If gold or myrrh isn't your offering, I'm fairly certain we've all got a little frankincense lying around to bring to the manger this Christmas.
Frankincense is another one of those "precious" oils that was probably fairly common around Jerusalem. Its primary use was as an incense. Specifically, the incense that was offered at the altar as a sacrifice to God. An aroma pleasing to the Lord. Something to cover up the smell of all that burning fat and hide and hair.
Is it any wonder, then, that a man we call a wise man carried frankincense to Bethlehem?
From the moment that brightest star rose over the stable, the wise man knew he wouldn't need this any more. He no longer had to concoct an offering to the Lord. He no longer had to mix the potent oils to blend an aroma pleasing to the Lord. Whatever he had been required under the old law to bring to the temple, he had no more use for with a Messiah lying in a manger.
He took his frankincense and laid it at the baby's feet. In essence, he said, "Whatever I've tried to do, it hasn't work. Nothing has made me right with God. Not for any good measure of time and not with any large measure of incense. Its aroma may be pleasing, but it scatters in the wind and I find myself always trying to catch up, always trying to make more amends, always trying to be enough and get this ritual just right. And tonight, I know that it's not about the ritual any more. There's something greater here, and all of this that I've done to try to get right with God, all my frankincense...I just don't need it any more. So I give it to You, baby Jesus."
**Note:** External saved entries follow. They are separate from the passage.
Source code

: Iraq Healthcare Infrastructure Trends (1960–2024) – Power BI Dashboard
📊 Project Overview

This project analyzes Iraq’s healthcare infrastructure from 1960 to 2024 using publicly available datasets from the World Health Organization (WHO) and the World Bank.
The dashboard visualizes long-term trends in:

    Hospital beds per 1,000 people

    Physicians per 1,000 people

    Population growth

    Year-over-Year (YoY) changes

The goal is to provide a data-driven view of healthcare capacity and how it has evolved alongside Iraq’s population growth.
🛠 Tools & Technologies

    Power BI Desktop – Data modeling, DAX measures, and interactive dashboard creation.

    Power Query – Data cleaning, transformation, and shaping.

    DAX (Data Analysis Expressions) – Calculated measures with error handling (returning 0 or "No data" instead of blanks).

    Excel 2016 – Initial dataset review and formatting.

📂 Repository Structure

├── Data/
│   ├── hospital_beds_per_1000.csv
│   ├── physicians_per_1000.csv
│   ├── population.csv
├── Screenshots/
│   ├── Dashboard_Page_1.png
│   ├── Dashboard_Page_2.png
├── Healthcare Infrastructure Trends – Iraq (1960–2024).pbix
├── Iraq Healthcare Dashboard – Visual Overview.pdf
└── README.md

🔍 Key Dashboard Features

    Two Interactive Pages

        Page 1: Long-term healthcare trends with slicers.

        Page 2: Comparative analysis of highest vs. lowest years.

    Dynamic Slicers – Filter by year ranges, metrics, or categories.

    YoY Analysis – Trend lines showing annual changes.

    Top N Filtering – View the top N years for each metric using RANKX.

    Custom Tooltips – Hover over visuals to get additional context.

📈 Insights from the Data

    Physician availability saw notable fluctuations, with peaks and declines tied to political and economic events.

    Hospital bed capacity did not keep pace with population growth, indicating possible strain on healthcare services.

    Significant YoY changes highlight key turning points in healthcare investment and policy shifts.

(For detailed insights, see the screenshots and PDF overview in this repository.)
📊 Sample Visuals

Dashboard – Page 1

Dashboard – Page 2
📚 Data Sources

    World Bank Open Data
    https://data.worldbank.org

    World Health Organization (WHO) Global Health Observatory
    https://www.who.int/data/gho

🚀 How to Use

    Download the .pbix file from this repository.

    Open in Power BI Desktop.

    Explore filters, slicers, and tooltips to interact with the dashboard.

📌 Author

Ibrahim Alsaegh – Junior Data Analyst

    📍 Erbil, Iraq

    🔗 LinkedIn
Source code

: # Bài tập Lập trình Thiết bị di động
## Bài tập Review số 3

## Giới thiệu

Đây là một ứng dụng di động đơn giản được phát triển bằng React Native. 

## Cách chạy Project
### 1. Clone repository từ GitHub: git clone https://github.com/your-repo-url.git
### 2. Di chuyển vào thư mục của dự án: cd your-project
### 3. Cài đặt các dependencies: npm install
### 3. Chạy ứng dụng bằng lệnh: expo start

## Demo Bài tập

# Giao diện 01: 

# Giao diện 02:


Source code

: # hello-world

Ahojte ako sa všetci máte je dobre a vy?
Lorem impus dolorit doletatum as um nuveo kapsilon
In the same way, it is upon us to give God the same. To give Him whatever we've thought we had that might make us right with Him. To give Him our vain attempts to bridge the gap ourselves when nothing crosses the chasm but His one and only Son. To give Him our offerings, the things we've brought to Him here and there to try to establish our righteousness. To give Him the muddled mess and the mixed aroma of our attempts at our own justification.
We are to take Him our frankincense because the aroma pleasing to the Lord cannot be drawn from a tree; it can only be drawn from the heart. We lay down at His feet what might have covered our sacrifice....
...because our sacrifice lay before us in swaddling clothes. And we just don't need this frankincense any more.
The power of the Christmas story is overwhelming. A beautiful starry night. A pregnant virgin. A semi-sheltered, but somehow cozy stable. A promise fulfilled. A child given. A baby born.
And it's easy to get lost sometimes in how incredible it is that God would send His Son in such a tender, vulnerable, humble moment to somehow sanctify a people who continue to turn their backs on Him. It's hard to swallow the enormity of His gift. It's hard to sit here and know how completely hollow we are to offer anything in return.
What do you give the God who has everything?
We come to the manger in the beat of our own drum and play for Christ in the rhythm He's created in us.
We give Him our gold, turning our worth over to the God who defines it. We give Him our myrrh, admitting our inability to cleanse or to heal our own broken flesh, and embrace the touch of our Healing Lord. We give Him our frankincense, humbling ourselves before the only sacrifice able to bridge the gap for us and make us holy.
The greatest gift any of us can give in return for this child is to lay down our everything and open our arms to cradle this baby.
Embrace Christ this Christmas season.